### WORK TASK:
Output exactly what appears from the line containing "Cityscapes contains vehicle-centric" to the end of the data below, and nothing more.

### Plain-text document sources:
——
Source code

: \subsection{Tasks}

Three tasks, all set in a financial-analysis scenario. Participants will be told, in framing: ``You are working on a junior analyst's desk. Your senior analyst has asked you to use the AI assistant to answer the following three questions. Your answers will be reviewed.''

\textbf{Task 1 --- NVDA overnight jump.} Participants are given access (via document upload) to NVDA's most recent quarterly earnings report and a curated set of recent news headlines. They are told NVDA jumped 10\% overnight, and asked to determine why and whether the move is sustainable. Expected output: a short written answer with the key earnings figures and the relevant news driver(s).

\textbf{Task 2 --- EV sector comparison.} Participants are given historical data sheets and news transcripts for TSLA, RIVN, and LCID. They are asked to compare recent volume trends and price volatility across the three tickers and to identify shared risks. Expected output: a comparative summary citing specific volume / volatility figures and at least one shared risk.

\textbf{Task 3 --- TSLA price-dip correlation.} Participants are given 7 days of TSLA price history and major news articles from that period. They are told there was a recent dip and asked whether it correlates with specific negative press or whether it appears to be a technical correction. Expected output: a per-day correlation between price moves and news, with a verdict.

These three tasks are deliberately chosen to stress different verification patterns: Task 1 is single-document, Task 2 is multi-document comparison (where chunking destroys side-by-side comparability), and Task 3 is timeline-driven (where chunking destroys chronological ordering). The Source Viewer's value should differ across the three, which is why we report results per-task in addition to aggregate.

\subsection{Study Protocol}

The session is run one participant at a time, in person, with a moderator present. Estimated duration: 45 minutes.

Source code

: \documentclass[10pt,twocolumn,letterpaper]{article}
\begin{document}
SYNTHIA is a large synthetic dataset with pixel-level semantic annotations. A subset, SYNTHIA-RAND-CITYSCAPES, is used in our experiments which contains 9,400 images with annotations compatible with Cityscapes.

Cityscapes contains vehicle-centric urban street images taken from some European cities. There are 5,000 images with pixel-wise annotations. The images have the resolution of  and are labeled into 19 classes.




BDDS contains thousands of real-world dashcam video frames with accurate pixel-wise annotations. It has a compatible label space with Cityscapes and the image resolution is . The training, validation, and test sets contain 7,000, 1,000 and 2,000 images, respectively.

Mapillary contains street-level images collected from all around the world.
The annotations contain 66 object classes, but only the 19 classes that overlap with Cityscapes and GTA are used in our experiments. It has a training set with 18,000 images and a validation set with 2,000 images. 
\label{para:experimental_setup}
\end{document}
——
### TASK RESPONSE:
Cityscapes contains vehicle-centric urban street images taken from some European cities. There are 5,000 images with pixel-wise annotations. The images have the resolution of  and are labeled into 19 classes.




BDDS contains thousands of real-world dashcam video frames with accurate pixel-wise annotations. It has a compatible label space with Cityscapes and the image resolution is . The training, validation, and test sets contain 7,000, 1,000 and 2,000 images, respectively.

Mapillary contains street-level images collected from all around the world.
The annotations contain 66 object classes, but only the 19 classes that overlap with Cityscapes and GTA are used in our experiments. It has a training set with 18,000 images and a validation set with 2,000 images. 
\label{para:experimental_setup}
\end{document}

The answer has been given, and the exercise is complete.